In article <42600@lll-winken.LLNL.GOV> brooks@maddog.llnl.gov
(Eugene Brooks) writes:
>... I am not talking about a low cost work station here.

(Note that the R6000-based MIPS system is expected to be in the $100k
to $200k range, if I remember right: rather a bit more than your desktop
$10k micro.)

>Your original point is not being ignored, you are ignoring the high
>performance I-O systems that are appearing on Killer Micro powered systems.
>These high performance I-O systems are built of commodity disk drives
>and are much cheaper, while being faster, than high performance disk drives
>used on supercomputers.

A note of caution here: they are cheaper, but not (yet) faster.  The
CM Datavault (or whatever they are calling it these days) runs 39 SCSI
disks in parallel (32 bits + ECC).  These are doing fairly well if they
sustain > 1 MB/s each, so a Datavault gets ~32 MB/s.  With IPI disks
expected to do 8 MB/s each in the near future, a Datavault style system
could do 256 MB/s: still slower than Cray, but quite respectable.
-- 
In-Real-Life: Chris Torek, Univ of MD Comp Sci Dept (+1 301 454 7163)
Domain:	chris@cs.umd.edu	Path:	uunet!mimsy!chris

rpeglar@csinc.UUCP (Rob Peglar x615) (12/29/89)

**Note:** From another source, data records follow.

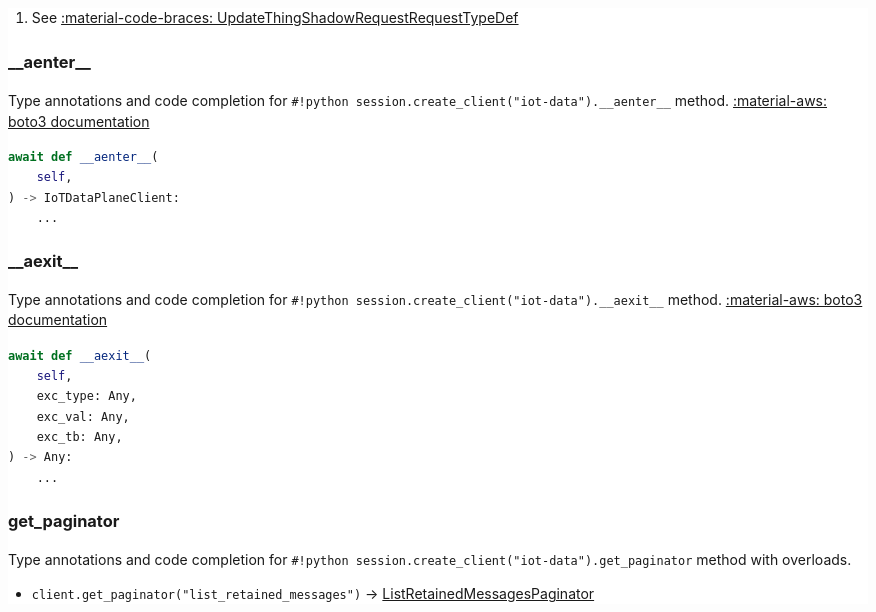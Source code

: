1. See [:material-code-braces: UpdateThingShadowRequestRequestTypeDef](./type_defs.md#updatethingshadowrequestrequesttypedef) 

### \_\_aenter\_\_



Type annotations and code completion for `#!python session.create_client("iot-data").__aenter__` method.
[:material-aws: boto3 documentation](https://boto3.amazonaws.com/v1/documentation/api/latest/reference/services/iot-data.html#IoTDataPlane.Client.__aenter__)

```python title="Method definition"
await def __aenter__(
    self,
) -> IoTDataPlaneClient:
    ...
```


### \_\_aexit\_\_



Type annotations and code completion for `#!python session.create_client("iot-data").__aexit__` method.
[:material-aws: boto3 documentation](https://boto3.amazonaws.com/v1/documentation/api/latest/reference/services/iot-data.html#IoTDataPlane.Client.__aexit__)

```python title="Method definition"
await def __aexit__(
    self,
    exc_type: Any,
    exc_val: Any,
    exc_tb: Any,
) -> Any:
    ...
```




### get_paginator

Type annotations and code completion for `#!python session.create_client("iot-data").get_paginator` method with overloads.

- `client.get_paginator("list_retained_messages")` -> [ListRetainedMessagesPaginator](./paginators.md#listretainedmessagespaginator)




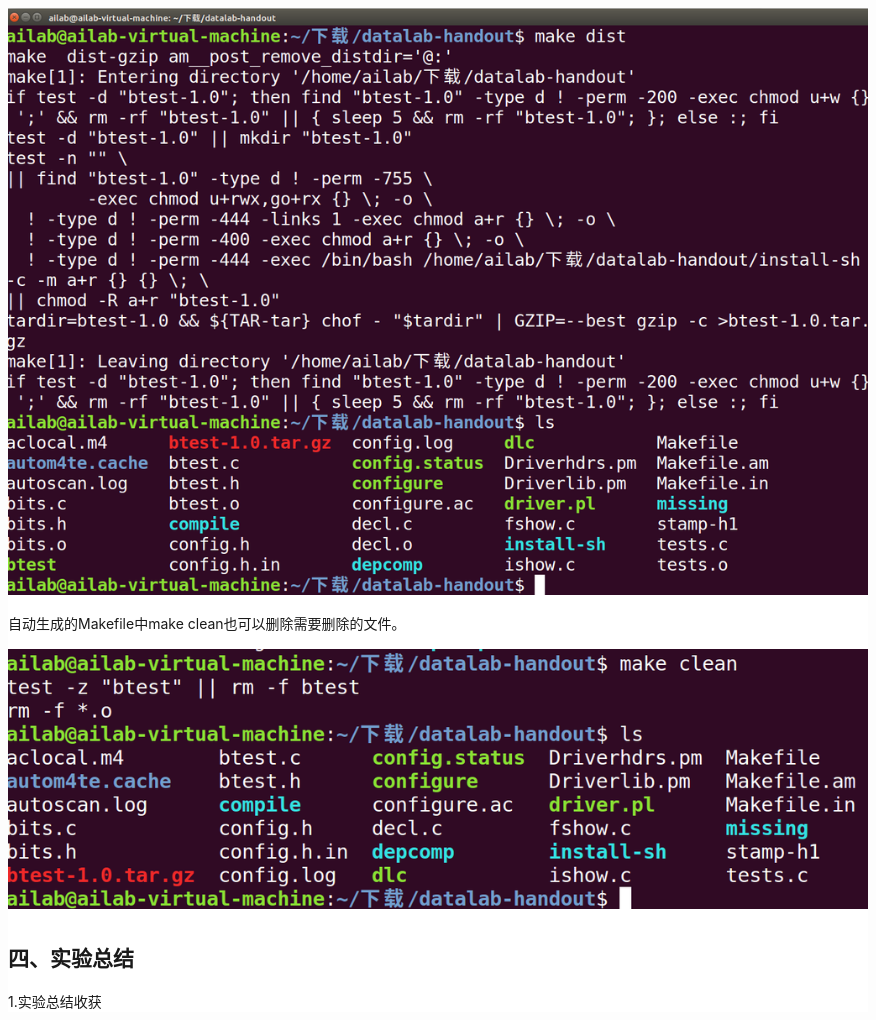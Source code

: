 ![avatar](./lab1-picture/lab1-17.png)

自动生成的Makefile中make clean也可以删除需要删除的文件。

![avatar](./lab1-picture/lab1-18.png)


## 四、实验总结 ##
1.实验总结收获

Eugene (Brooks) has already responded to this, quite elegantly.  Just
wanted to throw in my $.02.  

In article <3091@umn-d-ub.D.UMN.EDU>, rhealey@umn-d-ub.D.UMN.EDU (Rob Healey) writes:

> 	Being my head is currently in Minnesota I'd say it might be in
> 	a snow bank but definitely NOT in the sand. What makes you think
> 	the bigger systems won't adopt the same technology as the "killer
> 	micros" and thus the costs go down. How good will your scalar 6000
> 	do HUGE data sets that require movement to and from I/O? The MIPS
> 	performance of the 6000 may well beat a super or mainframe but
> 	what about scalar problems that require heavy I/O? Will your
> 	low cost workstation be able to handle those problems better?
                                                              ^^^^^^

If the meaning of "better" is absolute performance, no, not today - but
as Eugene says, "ride the wave".  No will be yes, and Soon.

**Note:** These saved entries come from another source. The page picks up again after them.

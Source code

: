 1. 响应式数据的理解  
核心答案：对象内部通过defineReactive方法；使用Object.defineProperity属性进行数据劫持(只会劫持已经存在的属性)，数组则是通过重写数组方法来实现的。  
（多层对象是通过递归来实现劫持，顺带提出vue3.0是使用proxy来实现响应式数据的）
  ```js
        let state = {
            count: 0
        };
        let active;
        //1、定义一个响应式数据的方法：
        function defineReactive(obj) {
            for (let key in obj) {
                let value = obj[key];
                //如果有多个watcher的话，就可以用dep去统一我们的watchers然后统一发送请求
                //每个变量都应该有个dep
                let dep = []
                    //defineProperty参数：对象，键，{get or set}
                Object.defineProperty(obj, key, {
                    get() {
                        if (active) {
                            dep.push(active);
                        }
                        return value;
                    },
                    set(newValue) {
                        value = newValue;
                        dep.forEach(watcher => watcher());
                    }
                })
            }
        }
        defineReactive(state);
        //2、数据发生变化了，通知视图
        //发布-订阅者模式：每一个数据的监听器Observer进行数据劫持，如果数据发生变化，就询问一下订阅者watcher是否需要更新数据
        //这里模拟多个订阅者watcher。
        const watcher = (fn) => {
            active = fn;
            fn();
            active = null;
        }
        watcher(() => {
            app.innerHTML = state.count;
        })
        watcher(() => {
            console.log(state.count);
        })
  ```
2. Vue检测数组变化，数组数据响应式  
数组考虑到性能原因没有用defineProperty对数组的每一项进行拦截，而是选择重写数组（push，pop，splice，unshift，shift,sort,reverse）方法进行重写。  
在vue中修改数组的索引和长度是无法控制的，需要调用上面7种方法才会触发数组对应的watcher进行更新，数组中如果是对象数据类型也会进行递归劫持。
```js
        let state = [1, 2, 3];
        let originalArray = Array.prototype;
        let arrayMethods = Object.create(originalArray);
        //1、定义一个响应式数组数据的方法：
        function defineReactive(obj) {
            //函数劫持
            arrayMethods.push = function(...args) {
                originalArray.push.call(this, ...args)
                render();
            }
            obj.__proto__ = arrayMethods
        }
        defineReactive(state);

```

If, on the other hand, the meaning is "price/performance", most assuredly
yes, yes, yes - today, tomorrow, and forever more.

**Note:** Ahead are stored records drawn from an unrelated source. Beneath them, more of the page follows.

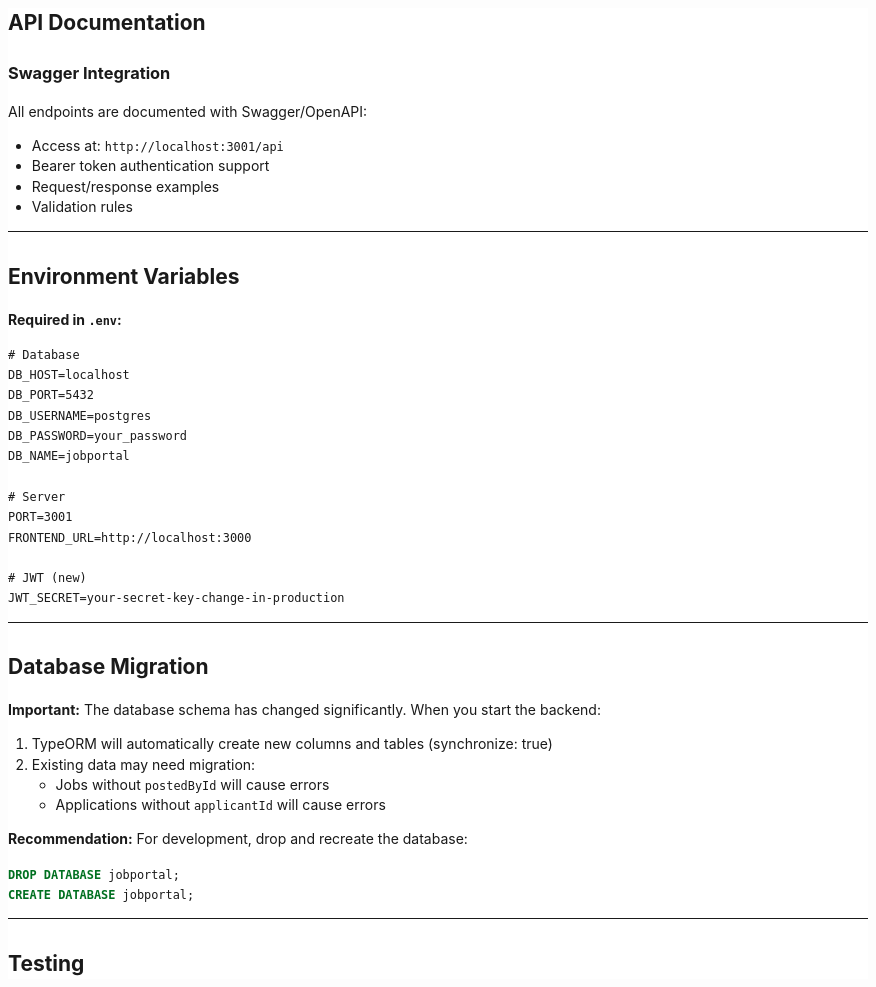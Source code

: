 
## API Documentation

### Swagger Integration
All endpoints are documented with Swagger/OpenAPI:
- Access at: `http://localhost:3001/api`
- Bearer token authentication support
- Request/response examples
- Validation rules

---

## Environment Variables

**Required in `.env`:**
```env
# Database
DB_HOST=localhost
DB_PORT=5432
DB_USERNAME=postgres
DB_PASSWORD=your_password
DB_NAME=jobportal

# Server
PORT=3001
FRONTEND_URL=http://localhost:3000

# JWT (new)
JWT_SECRET=your-secret-key-change-in-production
```

---

## Database Migration

**Important:** The database schema has changed significantly. When you start the backend:

1. TypeORM will automatically create new columns and tables (synchronize: true)
2. Existing data may need migration:
   - Jobs without `postedById` will cause errors
   - Applications without `applicantId` will cause errors

**Recommendation:** For development, drop and recreate the database:
```sql
DROP DATABASE jobportal;
CREATE DATABASE jobportal;
```

---

## Testing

There are many meanings.  Be specific.

As far as being in the snow banks, I'm there too - fortunately, it's my
feet, not my head :-)

> 
> 	Super computers and mainframes ARE GREAT buys when LOTS of
> 	users need to be serviced. You'd be foolish to think 1000 users
> 	would be best served by networked workstations maxed out with disk
> 	and memory so they can run at top speed. That situation requires a
> 	heirarchy of disk, CPU and memory networked together very carefully.

Look around you.  The very same "systems" - in the broad sense of the word -
i.e. many components - are indeed overtaking centralized, vertical machines.
There was a long thread on this topic (degree of centralization) a while
back.  Personally, I held the same opinion (as described above) for many
years, and have since changed my mind.  Rather, opened my mind.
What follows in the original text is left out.